▶ EXERCISE AIM
Say how many lines in the records contain the string "pessoas", giving the number by itself.

▶ DATA PROVIDED
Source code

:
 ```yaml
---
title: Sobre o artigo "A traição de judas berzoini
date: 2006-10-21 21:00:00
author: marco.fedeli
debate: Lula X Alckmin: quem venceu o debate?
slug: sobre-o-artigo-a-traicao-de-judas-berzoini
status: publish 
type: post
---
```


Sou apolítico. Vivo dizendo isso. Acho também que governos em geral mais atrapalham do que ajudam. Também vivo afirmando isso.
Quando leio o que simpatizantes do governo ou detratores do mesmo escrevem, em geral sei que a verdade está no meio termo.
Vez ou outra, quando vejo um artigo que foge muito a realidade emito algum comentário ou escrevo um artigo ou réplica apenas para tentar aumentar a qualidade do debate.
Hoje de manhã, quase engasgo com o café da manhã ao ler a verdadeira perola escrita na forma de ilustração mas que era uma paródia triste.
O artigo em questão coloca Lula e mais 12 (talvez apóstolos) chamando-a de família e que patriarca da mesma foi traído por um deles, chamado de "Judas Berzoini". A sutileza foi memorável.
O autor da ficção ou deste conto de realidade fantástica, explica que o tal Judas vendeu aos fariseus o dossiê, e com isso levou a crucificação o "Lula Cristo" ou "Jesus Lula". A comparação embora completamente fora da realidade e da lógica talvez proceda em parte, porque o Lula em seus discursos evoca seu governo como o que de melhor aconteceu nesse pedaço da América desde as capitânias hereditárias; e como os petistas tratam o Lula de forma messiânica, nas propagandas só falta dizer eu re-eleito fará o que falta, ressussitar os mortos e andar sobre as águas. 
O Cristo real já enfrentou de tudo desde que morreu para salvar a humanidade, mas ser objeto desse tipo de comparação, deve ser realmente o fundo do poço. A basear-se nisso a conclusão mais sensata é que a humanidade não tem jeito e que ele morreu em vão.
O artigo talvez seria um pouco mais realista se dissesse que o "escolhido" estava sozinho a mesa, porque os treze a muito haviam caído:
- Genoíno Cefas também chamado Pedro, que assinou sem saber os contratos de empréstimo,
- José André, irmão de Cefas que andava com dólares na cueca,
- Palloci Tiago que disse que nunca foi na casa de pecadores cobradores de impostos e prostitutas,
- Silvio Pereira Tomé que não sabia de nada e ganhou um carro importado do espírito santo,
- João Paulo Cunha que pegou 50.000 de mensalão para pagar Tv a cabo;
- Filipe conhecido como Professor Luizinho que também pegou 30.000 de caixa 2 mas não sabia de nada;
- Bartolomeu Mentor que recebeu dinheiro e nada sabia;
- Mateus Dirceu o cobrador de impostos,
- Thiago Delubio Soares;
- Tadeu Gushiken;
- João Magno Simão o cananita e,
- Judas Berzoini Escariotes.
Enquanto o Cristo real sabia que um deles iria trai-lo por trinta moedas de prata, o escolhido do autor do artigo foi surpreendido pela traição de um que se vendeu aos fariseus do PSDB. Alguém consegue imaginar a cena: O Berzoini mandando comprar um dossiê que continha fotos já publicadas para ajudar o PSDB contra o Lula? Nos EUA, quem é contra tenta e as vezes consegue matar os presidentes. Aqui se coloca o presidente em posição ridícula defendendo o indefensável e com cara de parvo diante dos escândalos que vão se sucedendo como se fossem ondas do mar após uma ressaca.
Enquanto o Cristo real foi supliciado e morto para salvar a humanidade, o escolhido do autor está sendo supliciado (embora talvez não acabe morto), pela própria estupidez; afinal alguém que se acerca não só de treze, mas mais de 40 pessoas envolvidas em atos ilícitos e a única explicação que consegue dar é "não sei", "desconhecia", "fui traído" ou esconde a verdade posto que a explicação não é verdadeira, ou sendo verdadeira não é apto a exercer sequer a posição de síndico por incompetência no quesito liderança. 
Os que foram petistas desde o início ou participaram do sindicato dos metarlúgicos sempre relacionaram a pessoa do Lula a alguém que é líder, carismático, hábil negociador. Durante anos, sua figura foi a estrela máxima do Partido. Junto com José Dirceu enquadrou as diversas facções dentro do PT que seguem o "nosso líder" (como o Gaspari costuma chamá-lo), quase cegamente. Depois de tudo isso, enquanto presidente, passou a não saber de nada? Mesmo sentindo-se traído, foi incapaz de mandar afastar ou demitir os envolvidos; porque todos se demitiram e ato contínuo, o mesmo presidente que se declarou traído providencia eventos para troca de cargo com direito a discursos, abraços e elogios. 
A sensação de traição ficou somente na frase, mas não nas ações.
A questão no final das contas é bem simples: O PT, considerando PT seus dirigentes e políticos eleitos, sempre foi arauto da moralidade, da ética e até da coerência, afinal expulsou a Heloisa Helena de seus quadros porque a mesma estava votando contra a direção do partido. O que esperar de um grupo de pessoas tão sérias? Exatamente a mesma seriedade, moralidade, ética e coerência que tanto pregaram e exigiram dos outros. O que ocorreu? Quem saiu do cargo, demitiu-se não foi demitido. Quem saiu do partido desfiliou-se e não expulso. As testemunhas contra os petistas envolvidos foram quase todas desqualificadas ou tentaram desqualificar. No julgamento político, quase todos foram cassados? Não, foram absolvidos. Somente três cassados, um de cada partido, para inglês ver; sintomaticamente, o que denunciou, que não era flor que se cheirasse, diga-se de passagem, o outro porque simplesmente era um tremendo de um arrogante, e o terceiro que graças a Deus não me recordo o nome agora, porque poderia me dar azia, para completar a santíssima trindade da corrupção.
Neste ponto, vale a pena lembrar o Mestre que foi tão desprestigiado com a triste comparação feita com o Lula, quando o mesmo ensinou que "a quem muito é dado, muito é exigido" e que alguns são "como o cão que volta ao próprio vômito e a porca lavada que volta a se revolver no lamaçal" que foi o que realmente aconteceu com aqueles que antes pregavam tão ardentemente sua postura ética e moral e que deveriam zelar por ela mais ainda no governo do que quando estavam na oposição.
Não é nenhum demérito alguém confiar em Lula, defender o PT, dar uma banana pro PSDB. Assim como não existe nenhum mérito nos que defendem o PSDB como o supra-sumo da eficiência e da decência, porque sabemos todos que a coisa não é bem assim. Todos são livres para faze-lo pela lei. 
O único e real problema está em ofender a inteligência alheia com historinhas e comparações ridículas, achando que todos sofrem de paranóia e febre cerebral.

▶ WORKED SOLUTION
2